[Opening DATA FOR ANALYSIS section]
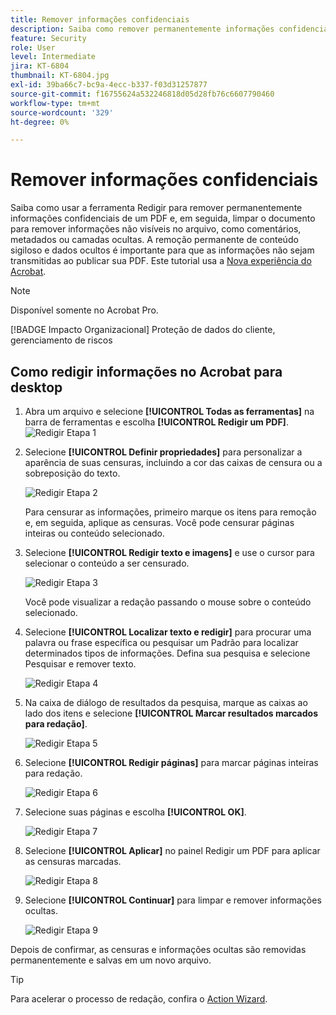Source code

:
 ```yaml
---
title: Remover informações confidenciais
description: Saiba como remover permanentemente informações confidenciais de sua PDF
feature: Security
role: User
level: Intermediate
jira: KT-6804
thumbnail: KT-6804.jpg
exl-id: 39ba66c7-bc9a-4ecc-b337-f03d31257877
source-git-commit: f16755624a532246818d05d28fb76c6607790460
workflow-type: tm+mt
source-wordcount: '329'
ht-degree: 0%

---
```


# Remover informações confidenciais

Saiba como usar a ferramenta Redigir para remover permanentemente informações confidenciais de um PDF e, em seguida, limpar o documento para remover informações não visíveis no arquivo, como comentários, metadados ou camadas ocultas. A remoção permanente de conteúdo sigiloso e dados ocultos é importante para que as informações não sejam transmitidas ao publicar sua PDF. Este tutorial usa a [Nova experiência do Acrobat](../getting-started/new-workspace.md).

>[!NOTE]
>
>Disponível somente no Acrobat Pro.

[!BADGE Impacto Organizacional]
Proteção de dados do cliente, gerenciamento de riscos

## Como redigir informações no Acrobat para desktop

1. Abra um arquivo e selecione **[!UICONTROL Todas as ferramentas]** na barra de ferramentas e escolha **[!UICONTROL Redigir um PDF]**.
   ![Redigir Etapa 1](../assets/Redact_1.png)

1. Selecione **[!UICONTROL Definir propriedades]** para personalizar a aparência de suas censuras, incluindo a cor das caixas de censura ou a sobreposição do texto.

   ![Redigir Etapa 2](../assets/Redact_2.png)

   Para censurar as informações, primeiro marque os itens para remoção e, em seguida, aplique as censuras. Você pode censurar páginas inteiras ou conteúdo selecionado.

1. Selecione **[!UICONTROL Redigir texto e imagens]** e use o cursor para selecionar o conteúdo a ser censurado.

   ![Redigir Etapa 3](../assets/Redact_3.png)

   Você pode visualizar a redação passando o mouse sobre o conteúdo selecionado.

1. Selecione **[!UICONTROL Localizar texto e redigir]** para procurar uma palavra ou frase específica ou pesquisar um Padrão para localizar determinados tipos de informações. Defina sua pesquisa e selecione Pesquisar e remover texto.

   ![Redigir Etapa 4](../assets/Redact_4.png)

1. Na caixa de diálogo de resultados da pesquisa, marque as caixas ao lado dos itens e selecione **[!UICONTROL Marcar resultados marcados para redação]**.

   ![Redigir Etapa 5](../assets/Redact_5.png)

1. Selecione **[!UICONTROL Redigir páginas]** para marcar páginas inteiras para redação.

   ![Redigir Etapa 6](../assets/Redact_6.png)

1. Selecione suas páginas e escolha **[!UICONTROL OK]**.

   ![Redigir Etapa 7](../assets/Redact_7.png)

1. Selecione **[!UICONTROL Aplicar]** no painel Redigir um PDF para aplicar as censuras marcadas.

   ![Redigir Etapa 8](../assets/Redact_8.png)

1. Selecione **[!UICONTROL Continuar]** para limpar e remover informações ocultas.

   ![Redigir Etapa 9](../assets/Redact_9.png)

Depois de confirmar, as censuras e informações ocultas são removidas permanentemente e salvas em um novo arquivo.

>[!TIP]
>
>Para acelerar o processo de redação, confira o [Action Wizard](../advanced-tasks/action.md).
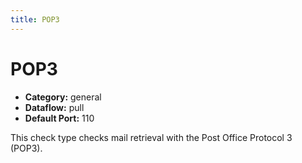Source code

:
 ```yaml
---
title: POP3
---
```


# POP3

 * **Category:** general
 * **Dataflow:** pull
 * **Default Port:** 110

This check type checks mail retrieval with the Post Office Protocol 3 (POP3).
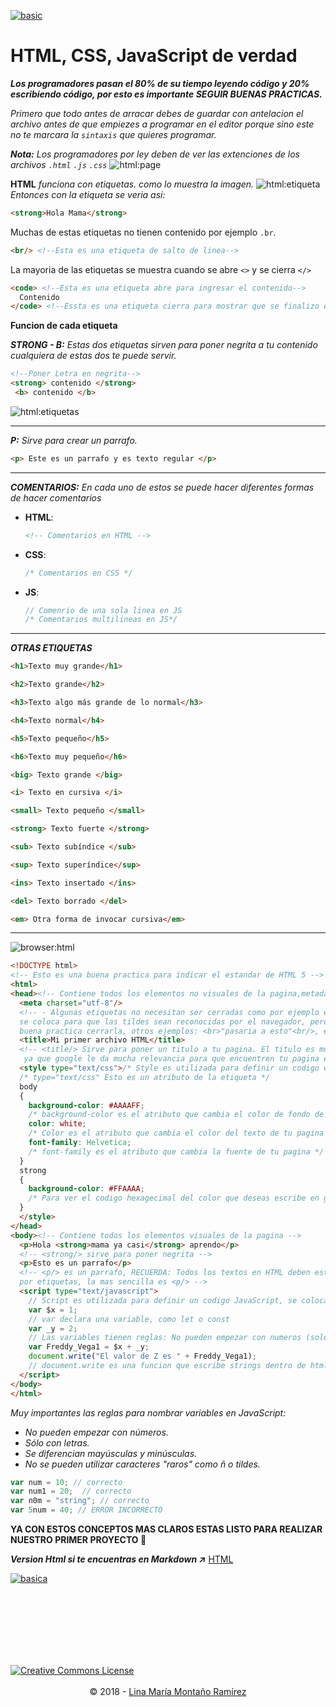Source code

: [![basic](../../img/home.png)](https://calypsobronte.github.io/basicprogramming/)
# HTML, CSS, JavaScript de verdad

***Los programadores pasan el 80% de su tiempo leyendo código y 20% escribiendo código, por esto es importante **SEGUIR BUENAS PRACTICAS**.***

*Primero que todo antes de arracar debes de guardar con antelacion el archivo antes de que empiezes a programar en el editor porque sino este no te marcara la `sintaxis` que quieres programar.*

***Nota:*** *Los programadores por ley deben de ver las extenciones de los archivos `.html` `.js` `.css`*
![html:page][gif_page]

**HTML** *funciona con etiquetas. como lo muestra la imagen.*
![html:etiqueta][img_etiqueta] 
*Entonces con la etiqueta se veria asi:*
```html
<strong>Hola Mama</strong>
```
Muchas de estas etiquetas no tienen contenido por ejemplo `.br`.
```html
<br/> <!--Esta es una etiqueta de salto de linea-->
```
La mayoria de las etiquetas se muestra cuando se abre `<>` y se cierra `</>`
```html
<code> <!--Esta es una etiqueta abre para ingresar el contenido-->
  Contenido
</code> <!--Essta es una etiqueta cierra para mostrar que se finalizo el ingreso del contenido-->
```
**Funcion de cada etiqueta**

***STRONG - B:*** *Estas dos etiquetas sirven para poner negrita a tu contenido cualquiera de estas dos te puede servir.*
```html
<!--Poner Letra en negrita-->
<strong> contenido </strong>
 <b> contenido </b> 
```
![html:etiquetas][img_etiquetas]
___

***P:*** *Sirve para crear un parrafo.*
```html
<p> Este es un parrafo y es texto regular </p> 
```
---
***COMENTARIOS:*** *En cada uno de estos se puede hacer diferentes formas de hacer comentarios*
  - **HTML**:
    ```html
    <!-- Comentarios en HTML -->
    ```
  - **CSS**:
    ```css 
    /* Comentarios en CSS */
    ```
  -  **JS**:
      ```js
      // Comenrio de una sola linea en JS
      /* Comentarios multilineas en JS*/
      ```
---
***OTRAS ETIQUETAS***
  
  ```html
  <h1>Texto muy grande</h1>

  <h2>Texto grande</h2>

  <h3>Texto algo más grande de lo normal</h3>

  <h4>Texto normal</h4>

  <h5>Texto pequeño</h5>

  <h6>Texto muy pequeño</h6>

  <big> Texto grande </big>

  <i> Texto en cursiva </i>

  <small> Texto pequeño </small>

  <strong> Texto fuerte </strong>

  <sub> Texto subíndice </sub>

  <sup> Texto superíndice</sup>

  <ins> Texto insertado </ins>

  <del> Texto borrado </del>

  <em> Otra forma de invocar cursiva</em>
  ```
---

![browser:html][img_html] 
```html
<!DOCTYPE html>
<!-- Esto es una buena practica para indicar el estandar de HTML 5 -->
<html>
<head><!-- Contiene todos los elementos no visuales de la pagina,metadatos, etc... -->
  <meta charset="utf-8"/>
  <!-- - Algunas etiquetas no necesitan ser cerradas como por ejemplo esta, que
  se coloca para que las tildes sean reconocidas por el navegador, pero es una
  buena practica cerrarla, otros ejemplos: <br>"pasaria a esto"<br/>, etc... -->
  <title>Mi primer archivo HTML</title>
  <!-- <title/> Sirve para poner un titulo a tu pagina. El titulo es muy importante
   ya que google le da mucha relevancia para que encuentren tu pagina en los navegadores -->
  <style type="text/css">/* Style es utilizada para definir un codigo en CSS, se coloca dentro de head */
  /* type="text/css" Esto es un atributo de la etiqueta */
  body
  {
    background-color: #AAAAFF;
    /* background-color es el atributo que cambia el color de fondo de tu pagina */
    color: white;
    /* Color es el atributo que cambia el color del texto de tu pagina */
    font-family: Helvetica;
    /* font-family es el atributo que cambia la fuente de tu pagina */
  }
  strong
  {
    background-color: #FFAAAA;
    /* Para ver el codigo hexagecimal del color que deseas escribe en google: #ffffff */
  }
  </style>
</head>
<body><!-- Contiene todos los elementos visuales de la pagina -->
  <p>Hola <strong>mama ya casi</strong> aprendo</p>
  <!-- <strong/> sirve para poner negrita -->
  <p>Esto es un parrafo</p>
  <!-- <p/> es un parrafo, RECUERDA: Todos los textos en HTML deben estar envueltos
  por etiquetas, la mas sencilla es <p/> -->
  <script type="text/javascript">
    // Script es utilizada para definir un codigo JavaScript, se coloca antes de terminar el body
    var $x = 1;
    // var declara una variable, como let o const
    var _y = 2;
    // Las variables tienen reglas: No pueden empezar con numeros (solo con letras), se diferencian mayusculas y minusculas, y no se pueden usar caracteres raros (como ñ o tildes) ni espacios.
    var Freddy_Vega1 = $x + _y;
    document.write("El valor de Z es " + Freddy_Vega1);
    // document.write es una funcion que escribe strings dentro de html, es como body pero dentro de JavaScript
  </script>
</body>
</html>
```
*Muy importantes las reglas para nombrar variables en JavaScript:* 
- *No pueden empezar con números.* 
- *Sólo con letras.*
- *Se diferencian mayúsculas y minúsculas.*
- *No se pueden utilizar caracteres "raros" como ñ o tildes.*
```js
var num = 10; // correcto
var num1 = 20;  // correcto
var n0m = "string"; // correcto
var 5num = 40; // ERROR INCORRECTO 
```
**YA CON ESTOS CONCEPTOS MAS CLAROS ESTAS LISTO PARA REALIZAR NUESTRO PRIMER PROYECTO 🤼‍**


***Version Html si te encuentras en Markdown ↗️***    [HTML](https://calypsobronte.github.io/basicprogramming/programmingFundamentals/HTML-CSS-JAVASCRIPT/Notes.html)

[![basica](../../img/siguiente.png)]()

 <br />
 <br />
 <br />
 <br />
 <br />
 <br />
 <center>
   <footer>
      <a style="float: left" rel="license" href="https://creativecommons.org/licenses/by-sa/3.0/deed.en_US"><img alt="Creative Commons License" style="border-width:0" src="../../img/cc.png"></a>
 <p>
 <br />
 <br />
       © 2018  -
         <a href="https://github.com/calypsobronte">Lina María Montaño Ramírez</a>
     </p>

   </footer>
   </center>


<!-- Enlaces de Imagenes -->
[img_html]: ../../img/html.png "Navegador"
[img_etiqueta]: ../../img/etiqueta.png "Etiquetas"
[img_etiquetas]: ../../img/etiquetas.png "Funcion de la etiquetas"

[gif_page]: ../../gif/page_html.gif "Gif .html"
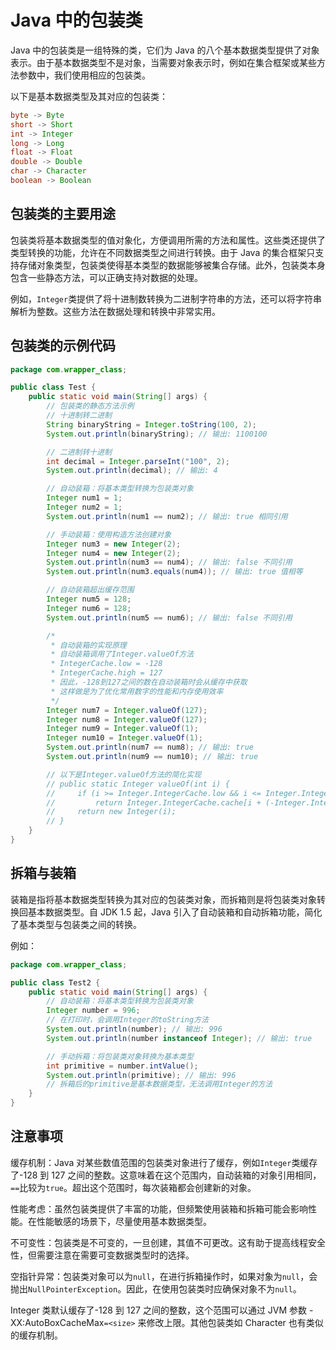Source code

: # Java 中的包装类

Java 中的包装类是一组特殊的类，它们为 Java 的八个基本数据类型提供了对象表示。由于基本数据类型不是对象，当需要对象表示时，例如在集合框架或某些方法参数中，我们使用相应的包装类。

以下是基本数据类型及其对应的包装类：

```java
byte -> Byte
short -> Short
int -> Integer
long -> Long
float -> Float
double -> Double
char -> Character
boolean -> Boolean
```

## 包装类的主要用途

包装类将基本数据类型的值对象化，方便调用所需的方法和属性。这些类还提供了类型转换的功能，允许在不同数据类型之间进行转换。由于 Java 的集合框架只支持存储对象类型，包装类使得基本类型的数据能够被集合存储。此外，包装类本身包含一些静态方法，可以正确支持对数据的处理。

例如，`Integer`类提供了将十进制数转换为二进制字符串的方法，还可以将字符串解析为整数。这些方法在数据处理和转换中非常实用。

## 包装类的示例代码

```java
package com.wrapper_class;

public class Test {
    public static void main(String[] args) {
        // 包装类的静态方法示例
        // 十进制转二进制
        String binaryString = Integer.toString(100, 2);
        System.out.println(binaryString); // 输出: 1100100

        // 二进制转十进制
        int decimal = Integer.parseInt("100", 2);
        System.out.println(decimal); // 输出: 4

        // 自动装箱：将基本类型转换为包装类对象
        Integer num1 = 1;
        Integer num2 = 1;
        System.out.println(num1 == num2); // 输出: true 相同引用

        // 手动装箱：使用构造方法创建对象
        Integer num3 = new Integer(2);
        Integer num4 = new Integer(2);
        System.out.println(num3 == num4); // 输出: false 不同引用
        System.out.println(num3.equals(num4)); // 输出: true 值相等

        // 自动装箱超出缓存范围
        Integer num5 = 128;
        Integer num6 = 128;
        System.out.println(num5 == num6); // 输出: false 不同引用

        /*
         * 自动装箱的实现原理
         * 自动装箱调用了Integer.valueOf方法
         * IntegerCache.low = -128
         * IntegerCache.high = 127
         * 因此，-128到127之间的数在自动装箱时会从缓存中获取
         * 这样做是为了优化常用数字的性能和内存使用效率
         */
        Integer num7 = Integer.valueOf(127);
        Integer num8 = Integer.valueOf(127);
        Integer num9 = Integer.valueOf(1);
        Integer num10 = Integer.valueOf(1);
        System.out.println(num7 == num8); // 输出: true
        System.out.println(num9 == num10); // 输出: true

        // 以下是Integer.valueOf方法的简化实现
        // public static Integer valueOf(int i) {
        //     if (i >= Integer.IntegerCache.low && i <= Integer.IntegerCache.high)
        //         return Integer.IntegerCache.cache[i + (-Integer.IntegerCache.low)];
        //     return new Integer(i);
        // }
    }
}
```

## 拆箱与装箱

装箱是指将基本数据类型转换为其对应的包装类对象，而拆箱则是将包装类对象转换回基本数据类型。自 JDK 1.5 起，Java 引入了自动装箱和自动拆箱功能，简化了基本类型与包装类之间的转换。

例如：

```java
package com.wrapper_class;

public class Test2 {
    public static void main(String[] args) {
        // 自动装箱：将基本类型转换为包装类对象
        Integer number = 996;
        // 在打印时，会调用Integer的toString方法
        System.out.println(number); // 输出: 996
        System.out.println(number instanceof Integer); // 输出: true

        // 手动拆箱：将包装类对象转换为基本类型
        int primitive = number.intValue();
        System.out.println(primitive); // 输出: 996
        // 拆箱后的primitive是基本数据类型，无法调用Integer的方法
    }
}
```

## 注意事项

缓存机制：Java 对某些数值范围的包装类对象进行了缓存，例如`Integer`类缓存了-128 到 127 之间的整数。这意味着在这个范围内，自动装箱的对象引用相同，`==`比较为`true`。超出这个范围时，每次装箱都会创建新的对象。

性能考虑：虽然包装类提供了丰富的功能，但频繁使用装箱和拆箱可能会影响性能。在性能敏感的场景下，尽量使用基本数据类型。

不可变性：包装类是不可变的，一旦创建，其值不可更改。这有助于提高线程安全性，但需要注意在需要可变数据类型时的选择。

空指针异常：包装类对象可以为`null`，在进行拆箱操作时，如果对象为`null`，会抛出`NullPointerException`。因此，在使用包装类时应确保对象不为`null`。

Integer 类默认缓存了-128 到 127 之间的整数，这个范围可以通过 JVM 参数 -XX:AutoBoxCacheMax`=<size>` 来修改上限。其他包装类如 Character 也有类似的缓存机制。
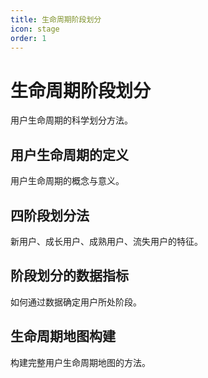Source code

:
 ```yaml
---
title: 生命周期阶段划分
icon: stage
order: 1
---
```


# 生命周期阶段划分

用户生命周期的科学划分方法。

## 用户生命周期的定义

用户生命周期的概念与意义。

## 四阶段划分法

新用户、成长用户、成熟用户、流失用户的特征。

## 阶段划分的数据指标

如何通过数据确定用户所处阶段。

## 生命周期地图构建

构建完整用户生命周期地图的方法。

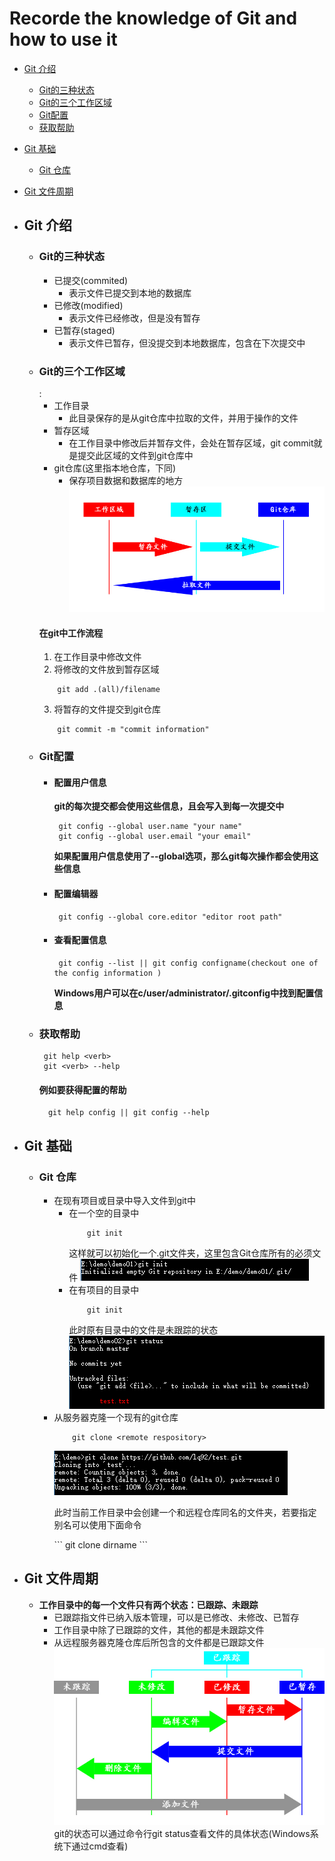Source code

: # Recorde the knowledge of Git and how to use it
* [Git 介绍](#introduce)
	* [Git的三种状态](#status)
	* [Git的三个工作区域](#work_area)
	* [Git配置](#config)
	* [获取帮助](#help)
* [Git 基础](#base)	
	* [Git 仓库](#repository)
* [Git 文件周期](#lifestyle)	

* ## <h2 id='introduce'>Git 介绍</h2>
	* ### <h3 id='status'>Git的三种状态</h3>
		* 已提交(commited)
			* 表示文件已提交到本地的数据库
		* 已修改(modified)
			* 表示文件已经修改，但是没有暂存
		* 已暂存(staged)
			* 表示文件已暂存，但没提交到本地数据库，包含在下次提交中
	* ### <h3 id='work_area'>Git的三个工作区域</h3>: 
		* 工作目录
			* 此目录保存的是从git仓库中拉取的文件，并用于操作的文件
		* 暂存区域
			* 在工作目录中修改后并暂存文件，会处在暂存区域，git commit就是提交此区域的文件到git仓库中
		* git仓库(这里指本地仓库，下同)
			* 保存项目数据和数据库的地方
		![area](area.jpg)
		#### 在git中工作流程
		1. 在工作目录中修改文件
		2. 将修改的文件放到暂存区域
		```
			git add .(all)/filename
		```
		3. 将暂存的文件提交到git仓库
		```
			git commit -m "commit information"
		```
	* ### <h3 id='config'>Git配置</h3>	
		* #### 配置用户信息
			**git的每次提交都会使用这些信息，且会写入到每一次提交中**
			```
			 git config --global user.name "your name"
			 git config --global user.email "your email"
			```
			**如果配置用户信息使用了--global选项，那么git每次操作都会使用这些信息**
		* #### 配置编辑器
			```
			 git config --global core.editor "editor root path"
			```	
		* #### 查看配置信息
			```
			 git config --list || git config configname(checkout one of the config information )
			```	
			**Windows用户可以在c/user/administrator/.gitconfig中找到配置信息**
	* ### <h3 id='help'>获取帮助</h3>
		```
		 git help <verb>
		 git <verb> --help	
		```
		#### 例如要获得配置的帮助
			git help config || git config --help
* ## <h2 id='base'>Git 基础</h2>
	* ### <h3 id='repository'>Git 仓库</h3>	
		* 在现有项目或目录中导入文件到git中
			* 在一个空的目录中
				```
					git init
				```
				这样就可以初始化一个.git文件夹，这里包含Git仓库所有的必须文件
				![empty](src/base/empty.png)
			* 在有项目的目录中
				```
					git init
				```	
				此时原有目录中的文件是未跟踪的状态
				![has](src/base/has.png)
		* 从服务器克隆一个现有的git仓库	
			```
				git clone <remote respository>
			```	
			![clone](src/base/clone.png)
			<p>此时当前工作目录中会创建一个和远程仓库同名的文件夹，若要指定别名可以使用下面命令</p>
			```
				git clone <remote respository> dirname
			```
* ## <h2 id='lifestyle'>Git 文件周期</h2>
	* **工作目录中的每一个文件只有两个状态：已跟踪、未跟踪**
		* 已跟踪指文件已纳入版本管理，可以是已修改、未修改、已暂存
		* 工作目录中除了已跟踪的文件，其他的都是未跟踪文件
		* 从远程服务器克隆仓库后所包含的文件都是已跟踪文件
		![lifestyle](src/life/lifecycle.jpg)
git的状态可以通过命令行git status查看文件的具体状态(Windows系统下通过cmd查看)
[Closing DATA FOR ANALYSIS section]
For the records above, count the lines that contain the word "false" and give only that number.

2